将MSC施予量分为低剂量组(1.0×10⁵个，n＝3)、常规剂量(1.0×10⁶个，n＝4)、高剂量(1.0×10⁷个，n＝3)这3个组，经静脉内施予至BBB分数降低至15分的ALS模型大鼠，将BBB分数的变化量与媒介物施予组(n＝6)进行比较。

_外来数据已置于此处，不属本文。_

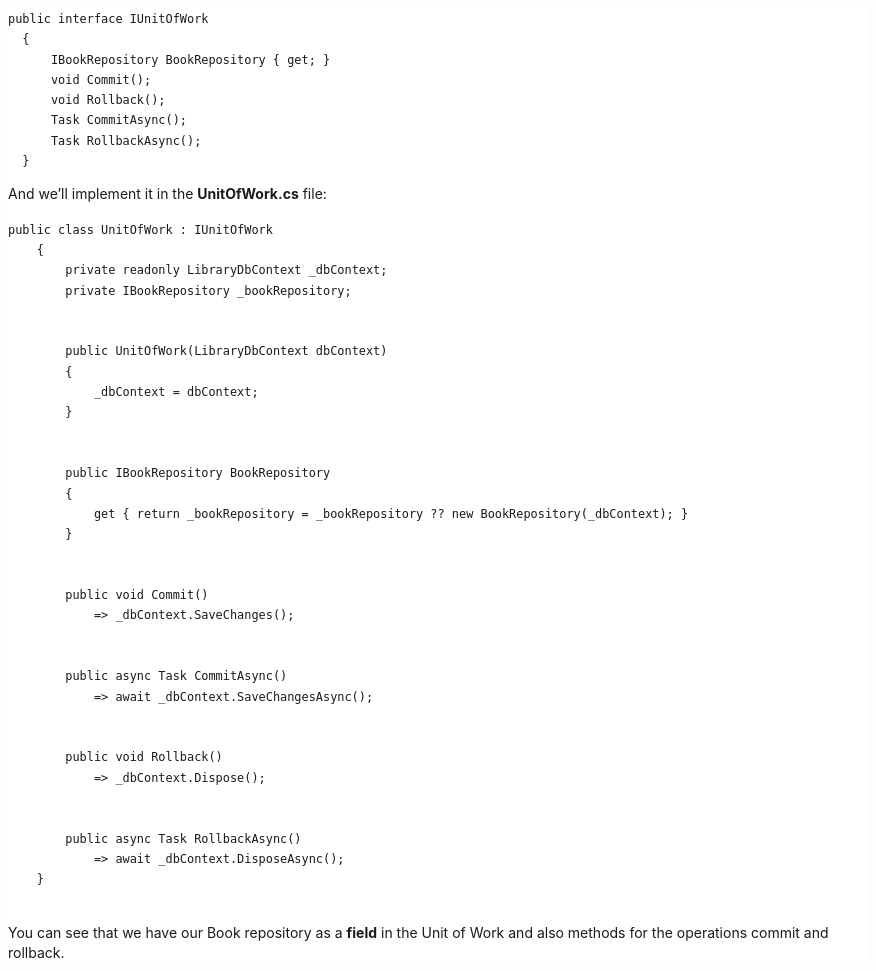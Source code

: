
   ```
  public interface IUnitOfWork
    {
        IBookRepository BookRepository { get; }
        void Commit();
        void Rollback();
        Task CommitAsync();
        Task RollbackAsync();
    }
  
  ```
And we’ll implement it in the <b>UnitOfWork.cs</b> file: 

```
public class UnitOfWork : IUnitOfWork
    {
        private readonly LibraryDbContext _dbContext;
        private IBookRepository _bookRepository;


        public UnitOfWork(LibraryDbContext dbContext)
        {
            _dbContext = dbContext;
        }


        public IBookRepository BookRepository
        {
            get { return _bookRepository = _bookRepository ?? new BookRepository(_dbContext); }
        }


        public void Commit()
            => _dbContext.SaveChanges();


        public async Task CommitAsync()
            => await _dbContext.SaveChangesAsync();


        public void Rollback()
            => _dbContext.Dispose();


        public async Task RollbackAsync()
            => await _dbContext.DisposeAsync();
    }


```

You can see that we have our Book repository as a <b>field</b> in the Unit of Work and also methods for the operations commit and rollback.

从施予MSC和媒介物的前一天开始至最终评价日为止，针对所有大鼠每天腹腔内施予作为免疫抑制剂的环孢菌素A(10mg/kg)。

结果

常规剂量施予组和高剂量施予组中，运动功能降低得到显著抑制(图13)。

实施例6：ALS模型大鼠中的由MSC施予方法造成的效果差异

方法

将MSC的施予方法分为静脉内施予(n＝3)和髓腔内施予(n＝3)这2个组，就后肢运动功能的变化与媒介物髓腔内施予组(n＝3)进行比较。静脉内施予组将从大腿静脉施予溶解于1mL的DMEM的MSC 1.0×10⁶个，髓腔内施予组使用汉密尔顿注射器(HAMILTON)将1.0×10⁵个MSC施予至枕大池(cisterna magna)内。从施予MSC和媒介物的前一天开始至最终评价日为止，针对所有大鼠每天腹腔内施予作为免疫抑制剂的环孢菌素A(10mg/kg)。

结果

施予第14天的评价中，静脉内施予组中运动功能降低得到了显著抑制。此外，于施予第3天在静脉内施予组中确认到症状的改善(图14)。

产业上的可利用性

本发明的医药组合物在防止BBB/BSCB的破坏的同时，促进神经营养因子的分泌，抑制神经损害，从而能够阻遏ALS的发展，延长存活时间。根据本发明，使迄今为止缺乏有效治疗手段的ALS的治疗成为可能。

在本说明书中引用的全部出版物、专利及专利申请均作为参考而原样并入本说明书中。